# Entries supplied:
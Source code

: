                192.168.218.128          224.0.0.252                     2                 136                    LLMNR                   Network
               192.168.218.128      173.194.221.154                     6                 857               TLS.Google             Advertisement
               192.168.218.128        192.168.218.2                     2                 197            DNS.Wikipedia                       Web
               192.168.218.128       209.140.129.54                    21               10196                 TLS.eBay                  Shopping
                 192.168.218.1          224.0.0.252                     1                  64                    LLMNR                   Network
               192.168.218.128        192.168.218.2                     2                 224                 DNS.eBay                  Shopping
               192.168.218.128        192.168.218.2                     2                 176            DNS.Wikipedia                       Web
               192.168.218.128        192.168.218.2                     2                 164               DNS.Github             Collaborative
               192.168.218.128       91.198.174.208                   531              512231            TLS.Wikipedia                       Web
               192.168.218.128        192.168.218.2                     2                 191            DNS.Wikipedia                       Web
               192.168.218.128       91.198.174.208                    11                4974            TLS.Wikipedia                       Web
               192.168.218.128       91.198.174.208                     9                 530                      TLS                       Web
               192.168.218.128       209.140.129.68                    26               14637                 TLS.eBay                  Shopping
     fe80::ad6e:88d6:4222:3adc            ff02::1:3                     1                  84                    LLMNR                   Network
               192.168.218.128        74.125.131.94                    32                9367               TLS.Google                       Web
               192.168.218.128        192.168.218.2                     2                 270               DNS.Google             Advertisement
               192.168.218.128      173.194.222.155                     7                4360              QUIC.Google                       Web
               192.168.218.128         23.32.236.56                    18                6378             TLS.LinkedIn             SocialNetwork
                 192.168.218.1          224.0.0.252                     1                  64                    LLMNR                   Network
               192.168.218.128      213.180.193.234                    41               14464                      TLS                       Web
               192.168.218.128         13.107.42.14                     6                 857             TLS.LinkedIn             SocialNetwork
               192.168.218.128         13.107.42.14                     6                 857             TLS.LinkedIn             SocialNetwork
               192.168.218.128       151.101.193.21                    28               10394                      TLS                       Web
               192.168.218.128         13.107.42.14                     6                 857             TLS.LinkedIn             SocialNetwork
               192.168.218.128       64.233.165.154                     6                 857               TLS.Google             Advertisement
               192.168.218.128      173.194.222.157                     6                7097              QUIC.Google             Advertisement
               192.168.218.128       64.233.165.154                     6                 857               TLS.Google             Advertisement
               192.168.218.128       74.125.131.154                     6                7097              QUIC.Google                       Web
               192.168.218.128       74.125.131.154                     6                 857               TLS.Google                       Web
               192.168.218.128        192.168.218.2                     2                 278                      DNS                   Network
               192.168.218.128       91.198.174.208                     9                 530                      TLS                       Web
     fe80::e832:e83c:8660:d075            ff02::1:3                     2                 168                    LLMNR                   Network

# What you will do:
An exact copy of the listing above is all the answer should hold.

# Result:
Source code

:                192.168.218.128          224.0.0.252                     2                 136                    LLMNR                   Network
               192.168.218.128      173.194.221.154                     6                 857               TLS.Google             Advertisement
               192.168.218.128        192.168.218.2                     2                 197            DNS.Wikipedia                       Web
               192.168.218.128       209.140.129.54                    21               10196                 TLS.eBay                  Shopping
                 192.168.218.1          224.0.0.252                     1                  64                    LLMNR                   Network
               192.168.218.128        192.168.218.2                     2                 224                 DNS.eBay                  Shopping
               192.168.218.128        192.168.218.2                     2                 176            DNS.Wikipedia                       Web
               192.168.218.128        192.168.218.2                     2                 164               DNS.Github             Collaborative
               192.168.218.128       91.198.174.208                   531              512231            TLS.Wikipedia                       Web
               192.168.218.128        192.168.218.2                     2                 191            DNS.Wikipedia                       Web
               192.168.218.128       91.198.174.208                    11                4974            TLS.Wikipedia                       Web
               192.168.218.128       91.198.174.208                     9                 530                      TLS                       Web
               192.168.218.128       209.140.129.68                    26               14637                 TLS.eBay                  Shopping
     fe80::ad6e:88d6:4222:3adc            ff02::1:3                     1                  84                    LLMNR                   Network
               192.168.218.128        74.125.131.94                    32                9367               TLS.Google                       Web
               192.168.218.128        192.168.218.2                     2                 270               DNS.Google             Advertisement
               192.168.218.128      173.194.222.155                     7                4360              QUIC.Google                       Web
               192.168.218.128         23.32.236.56                    18                6378             TLS.LinkedIn             SocialNetwork
                 192.168.218.1          224.0.0.252                     1                  64                    LLMNR                   Network
               192.168.218.128      213.180.193.234                    41               14464                      TLS                       Web
               192.168.218.128         13.107.42.14                     6                 857             TLS.LinkedIn             SocialNetwork
               192.168.218.128         13.107.42.14                     6                 857             TLS.LinkedIn             SocialNetwork
               192.168.218.128       151.101.193.21                    28               10394                      TLS                       Web
               192.168.218.128         13.107.42.14                     6                 857             TLS.LinkedIn             SocialNetwork
               192.168.218.128       64.233.165.154                     6                 857               TLS.Google             Advertisement
               192.168.218.128      173.194.222.157                     6                7097              QUIC.Google             Advertisement
               192.168.218.128       64.233.165.154                     6                 857               TLS.Google             Advertisement
               192.168.218.128       74.125.131.154                     6                7097              QUIC.Google                       Web
               192.168.218.128       74.125.131.154                     6                 857               TLS.Google                       Web
               192.168.218.128        192.168.218.2                     2                 278                      DNS                   Network
               192.168.218.128       91.198.174.208                     9                 530                      TLS                       Web
     fe80::e832:e83c:8660:d075            ff02::1:3                     2                 168                    LLMNR                   Network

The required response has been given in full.